___ SOURCE MATERIAL
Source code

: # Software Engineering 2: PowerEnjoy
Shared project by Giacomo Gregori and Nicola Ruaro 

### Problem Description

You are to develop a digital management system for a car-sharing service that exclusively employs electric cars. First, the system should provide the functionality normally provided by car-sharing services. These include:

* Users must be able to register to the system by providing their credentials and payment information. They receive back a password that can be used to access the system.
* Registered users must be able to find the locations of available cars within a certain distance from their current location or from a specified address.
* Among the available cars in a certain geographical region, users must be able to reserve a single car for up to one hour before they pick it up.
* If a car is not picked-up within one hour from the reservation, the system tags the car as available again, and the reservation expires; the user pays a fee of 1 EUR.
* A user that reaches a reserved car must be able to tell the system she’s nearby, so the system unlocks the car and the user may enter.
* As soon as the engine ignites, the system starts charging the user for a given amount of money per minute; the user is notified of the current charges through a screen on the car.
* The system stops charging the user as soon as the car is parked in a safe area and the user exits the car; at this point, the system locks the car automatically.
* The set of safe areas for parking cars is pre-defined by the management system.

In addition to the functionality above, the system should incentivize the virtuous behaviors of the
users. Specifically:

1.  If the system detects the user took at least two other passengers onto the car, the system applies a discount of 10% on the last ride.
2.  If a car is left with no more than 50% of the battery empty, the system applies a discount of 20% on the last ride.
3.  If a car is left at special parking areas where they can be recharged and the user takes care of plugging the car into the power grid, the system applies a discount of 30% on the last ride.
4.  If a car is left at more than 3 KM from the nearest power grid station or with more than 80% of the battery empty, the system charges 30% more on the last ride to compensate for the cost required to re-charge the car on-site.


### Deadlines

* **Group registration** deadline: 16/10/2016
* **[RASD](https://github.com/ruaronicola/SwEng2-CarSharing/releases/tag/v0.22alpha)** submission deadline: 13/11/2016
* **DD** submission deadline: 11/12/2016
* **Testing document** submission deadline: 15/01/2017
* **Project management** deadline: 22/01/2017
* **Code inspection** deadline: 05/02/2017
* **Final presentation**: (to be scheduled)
______
___ SOURCE MATERIAL
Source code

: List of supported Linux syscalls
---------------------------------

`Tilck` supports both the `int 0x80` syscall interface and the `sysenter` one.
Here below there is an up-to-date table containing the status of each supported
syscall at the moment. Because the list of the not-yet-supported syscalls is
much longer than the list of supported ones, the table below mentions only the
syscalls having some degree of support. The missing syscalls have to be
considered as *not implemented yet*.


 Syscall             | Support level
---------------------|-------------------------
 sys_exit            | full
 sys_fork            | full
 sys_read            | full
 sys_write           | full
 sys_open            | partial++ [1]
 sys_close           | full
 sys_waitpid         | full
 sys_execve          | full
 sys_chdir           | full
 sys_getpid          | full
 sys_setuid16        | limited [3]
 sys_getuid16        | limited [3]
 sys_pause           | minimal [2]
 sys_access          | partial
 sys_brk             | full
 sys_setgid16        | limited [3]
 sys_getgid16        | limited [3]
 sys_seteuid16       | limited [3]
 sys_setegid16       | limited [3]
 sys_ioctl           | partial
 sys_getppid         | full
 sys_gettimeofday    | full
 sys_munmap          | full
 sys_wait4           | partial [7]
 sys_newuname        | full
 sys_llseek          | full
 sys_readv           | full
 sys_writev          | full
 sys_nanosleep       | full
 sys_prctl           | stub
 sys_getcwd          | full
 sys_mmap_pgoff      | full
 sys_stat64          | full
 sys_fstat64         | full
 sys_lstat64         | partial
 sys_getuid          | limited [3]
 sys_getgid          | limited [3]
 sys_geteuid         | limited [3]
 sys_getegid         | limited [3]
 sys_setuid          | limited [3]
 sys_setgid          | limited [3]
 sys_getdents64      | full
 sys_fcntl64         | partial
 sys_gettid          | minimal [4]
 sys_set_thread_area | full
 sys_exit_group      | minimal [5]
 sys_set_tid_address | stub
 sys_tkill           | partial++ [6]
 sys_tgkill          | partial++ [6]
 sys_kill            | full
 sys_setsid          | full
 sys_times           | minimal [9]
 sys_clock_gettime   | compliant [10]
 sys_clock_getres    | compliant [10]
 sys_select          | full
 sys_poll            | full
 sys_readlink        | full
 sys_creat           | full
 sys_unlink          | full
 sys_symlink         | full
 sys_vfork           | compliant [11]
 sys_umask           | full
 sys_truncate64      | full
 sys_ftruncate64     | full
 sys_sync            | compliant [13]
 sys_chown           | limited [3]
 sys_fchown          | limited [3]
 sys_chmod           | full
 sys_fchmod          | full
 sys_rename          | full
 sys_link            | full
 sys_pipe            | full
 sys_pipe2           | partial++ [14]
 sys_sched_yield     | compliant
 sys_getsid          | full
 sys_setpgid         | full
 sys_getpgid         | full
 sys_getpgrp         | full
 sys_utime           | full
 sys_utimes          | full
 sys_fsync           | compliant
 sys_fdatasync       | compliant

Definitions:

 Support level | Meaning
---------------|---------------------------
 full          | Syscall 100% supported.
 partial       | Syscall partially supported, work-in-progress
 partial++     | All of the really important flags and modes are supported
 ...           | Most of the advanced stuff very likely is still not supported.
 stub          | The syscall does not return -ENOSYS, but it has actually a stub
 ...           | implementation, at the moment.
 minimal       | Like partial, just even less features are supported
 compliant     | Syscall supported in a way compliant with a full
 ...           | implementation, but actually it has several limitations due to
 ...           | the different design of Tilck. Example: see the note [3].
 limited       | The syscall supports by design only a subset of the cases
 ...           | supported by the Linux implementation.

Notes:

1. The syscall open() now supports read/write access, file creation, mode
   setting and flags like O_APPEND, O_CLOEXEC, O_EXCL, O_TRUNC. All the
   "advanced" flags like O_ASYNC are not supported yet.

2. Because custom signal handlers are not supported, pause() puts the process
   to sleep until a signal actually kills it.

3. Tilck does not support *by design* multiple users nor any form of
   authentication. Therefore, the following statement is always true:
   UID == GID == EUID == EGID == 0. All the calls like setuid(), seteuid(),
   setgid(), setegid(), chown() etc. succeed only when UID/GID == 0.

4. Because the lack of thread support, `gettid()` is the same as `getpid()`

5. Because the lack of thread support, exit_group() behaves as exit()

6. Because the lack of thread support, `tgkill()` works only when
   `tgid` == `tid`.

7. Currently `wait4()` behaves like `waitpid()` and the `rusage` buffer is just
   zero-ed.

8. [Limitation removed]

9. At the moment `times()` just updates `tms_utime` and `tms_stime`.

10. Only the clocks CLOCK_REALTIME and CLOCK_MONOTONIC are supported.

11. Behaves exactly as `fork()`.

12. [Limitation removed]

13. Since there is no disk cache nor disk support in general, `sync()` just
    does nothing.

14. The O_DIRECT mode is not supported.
______
### REQUIRED WORK
Here the job is to set down exactly the lines of the material above that fall between the one with "6. Because the" and the one with "14. The O_DIRECT mode is not supported.", inclusive, and nothing beyond them.

### SOLUTION TO THIS TASK
6. Because the lack of thread support, `tgkill()` works only when
   `tgid` == `tid`.

7. Currently `wait4()` behaves like `waitpid()` and the `rusage` buffer is just
   zero-ed.

8. [Limitation removed]

9. At the moment `times()` just updates `tms_utime` and `tms_stime`.

10. Only the clocks CLOCK_REALTIME and CLOCK_MONOTONIC are supported.

11. Behaves exactly as `fork()`.

12. [Limitation removed]

13. Since there is no disk cache nor disk support in general, `sync()` just
    does nothing.

14. The O_DIRECT mode is not supported.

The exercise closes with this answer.